Toda la vida de Pujol ha estado animada por un fuego interior, un sentido de misión, que tan deseable como infrecuente aparece en el hombre público; en su caso se basa en el amor a Cataluña a quien ha visto siempre a la vez como una realidad potente y amenazada de peligros. Esto ha hecho que ejerza como agitador y profeta y, al mismo tiempo, no haya evitado, cuando era obligada, la autocrítica. Por eso supo ver la inmigración como un bien y a quienes la protagonizaban como destinados a ser catalanes en el futuro. Pero la política suele estar poblada de profetas desarmados e inhábiles, más perjudiciales que constructivos.

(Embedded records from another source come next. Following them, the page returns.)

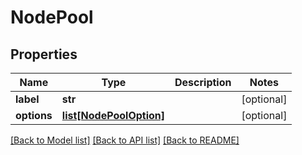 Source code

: # NodePool

## Properties
Name | Type | Description | Notes
------------ | ------------- | ------------- | -------------
**label** | **str** |  | [optional] 
**options** | [**list[NodePoolOption]**](NodePoolOption.md) |  | [optional] 

[[Back to Model list]](../README.md#documentation-for-models) [[Back to API list]](../README.md#documentation-for-api-endpoints) [[Back to README]](../README.md)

Lo característico de Pujol ha sido un enorme sentido práctico, el repudio visceral del puro gesto o la verbalidad desatada. Como Cambó, ha visto siempre la política como un juego de fuerzas en tensión, analizable desde la frialdad y de la que se podía extraer el bien común cotidiano para los ciudadanos. Pero ha sabido también que la Política es sólo una parte de la vida y que, cuando no hay condiciones, como en el franquismo, se debe ayudar a construir una sociedad mientras, cuando las hay, se debe respetar la autonomía del mundo de la cultura. No ha sido nunca un ideólogo pero sí una persona de lecturas y de pensamiento, excelente pedagogo. Y un hombre consciente de lo que se jugaba en la acción: no en vano dijo un día que un político como debe ser, un político de raza, paga con su propia persona, que es la garantía de su política.

Hoy lo decisivo es el mensaje que nos deja en el momento inicial del pospujolismo. A veces, en privado, Pujol dice que tiene dudas de si con otra estrategia más conflictiva hubiera obtenido más beneficios para Cataluña. Pero él sabe de sobra (y así lo ha proclamado con solemnidad ahora) que el modelo catalán, que ha pilotado con mano sabia, es, sin duda, el bueno. Al frente de Cataluña Pujol ha buscado poder y prestigio para ella, no conflictividad innecesaria, ni gestos de resultado imprevisible o contraproducente. Ha tratado, además, de cara a España, de influir para modernizar y para moderar. Ojalá todos lo hubieran hecho así. Ahora, en su último balance de su labor política, nos deja un mensaje cuya gravedad se mide por la envergadura de su trayectoria: la articulación de la España 'entrañable' y la Cataluña sentida como nación está por hacer todavía.